The Importance of Keeping an Audit History
What is occurring on the cutting edge of network device configuration management?
“Is the configuration data that we have on hand up to date?” Not only is it common to hear these kinds of common questions, there are more and more demands to know the “who, what, when, where, and why” of configuration changes.
These concerns are not as common in a network managed by a single team, but it is becoming a trend in environments managed by multiple teams or vendors. It is seen especially often in the financial industry.
In a network where there are several vendors for each system, segment or branch, the primary vendor or the system manager within the company should manage the whole network. It can very hard for the controllers to monitor every single action of each vendor.
As they cannot thoroughly understand all the details the situation, it results creates a great deal of risk. For example, if a configuration on a network device is changed before someone was aware of it, or if there is a mismatch between device configurations, a network failure can result.
For those cases, if they have a system where they can centralize and manage all the interactions that each vendor did using TeraTerm against the device, it can make the controller’s job easier.
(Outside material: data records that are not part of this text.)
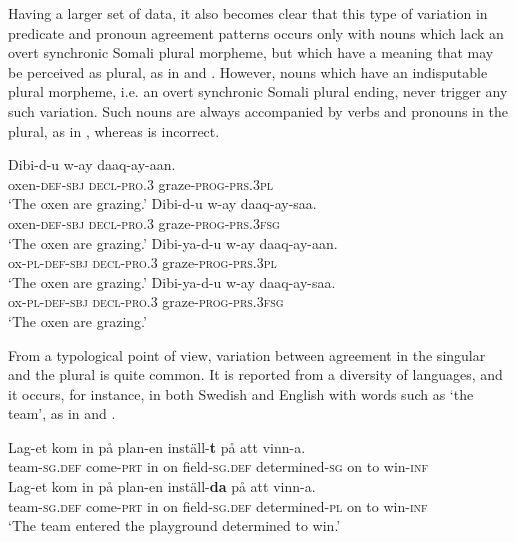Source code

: \documentclass[output=paper]{langsci/langscibook}
\begin{document}
Having a larger set of data, it also becomes clear that this type of variation in predicate and pronoun agreement patterns occurs only with nouns which lack an overt synchronic Somali plural morpheme, but which have a meaning that may be perceived as plural, as in  and . However, nouns which have an indisputable plural morpheme, i.e. an overt synchronic Somali plural ending, never trigger any such variation. Such nouns are always accompanied by verbs and pronouns in the plural, as in , whereas  is incorrect.

\ea\label{ex:nilsson:4}
\ea\label{ex:nilsson:4a}
\gll Dibi-d-u     w-ay     daaq-ay-aan.\\
       oxen-\textsc{def-sbj}   \textsc{decl-pro.3}  graze-\textsc{prog-prs.3pl}\\
\glt ‘The oxen are grazing.’
\ex\label{ex:nilsson:4b}
\gll Dibi-d-u    w-ay    daaq-ay-saa.\\
       oxen\textsc{-def-sbj}   \textsc{decl-pro.3}  graze-\textsc{prog-prs.3fsg}\\
\glt ‘The oxen are grazing.’
\ex\label{ex:nilsson:4c}
\gll Dibi-ya-d-u    w-ay    daaq-ay-aan.\\
       ox\textsc{-pl-def-sbj}   \textsc{decl-pro.3}  graze-\textsc{prog-prs.3pl}\\
\glt ‘The oxen are grazing.’
\ex\label{ex:nilsson:4d}
\gll *Dibi-ya-d-u    w-ay    daaq-ay-saa.\\
       ox\textsc{-pl-def-sbj}    \textsc{decl-pro.3}  graze\textsc{-prog-prs.3fsg}\\
\glt ‘The oxen are grazing.’
\z
\z

From a typological point of view, variation between agreement in the singular and the plural is quite common. It is reported from a diversity of languages, and it occurs, for instance, in both Swedish and English with words such as ‘the team’, as in  and .

\ea\label{ex:nilsson:5}
\ea 
\gll Lag-et           kom          in på plan-en        inställ-\textbf{t}            på att vinn-a.\\
       team-\textsc{sg.def} come-\textsc{prt} in on field-\textsc{sg.def} determined-\textsc{sg} on to  win-\textsc{inf}\\

\ex
\gll Lag-et           kom          in på plan-en        inställ-\textbf{da}        på att vinn-a.\\
       team-\textsc{sg.def}  come-\textsc{prt} in on field-\textsc{sg.def} determined-\textsc{pl} on to  win-\textsc{inf} \\
\glt ‘The team entered the playground determined to win.’
\z
\z
\end{document}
There are some advantages using this thorough audit trail management:
1. When a failure occurs, you can immediately find when it happened and whose operation was the cause of the problem.
2. Since you can precisely trace the audit trail, you can clearly see who is responsible.
3. By reviewing the audit trail, you can find weak points in the daily management tasks.
4. It becomes easy to exchange opinions between different vendors using the same audit trails.
I can’t promise that you will get these advantages in all situations. However, nowadays, as normal performance of the network infrastructure is an essential condition, I think you can see the importance of using an audit trail system.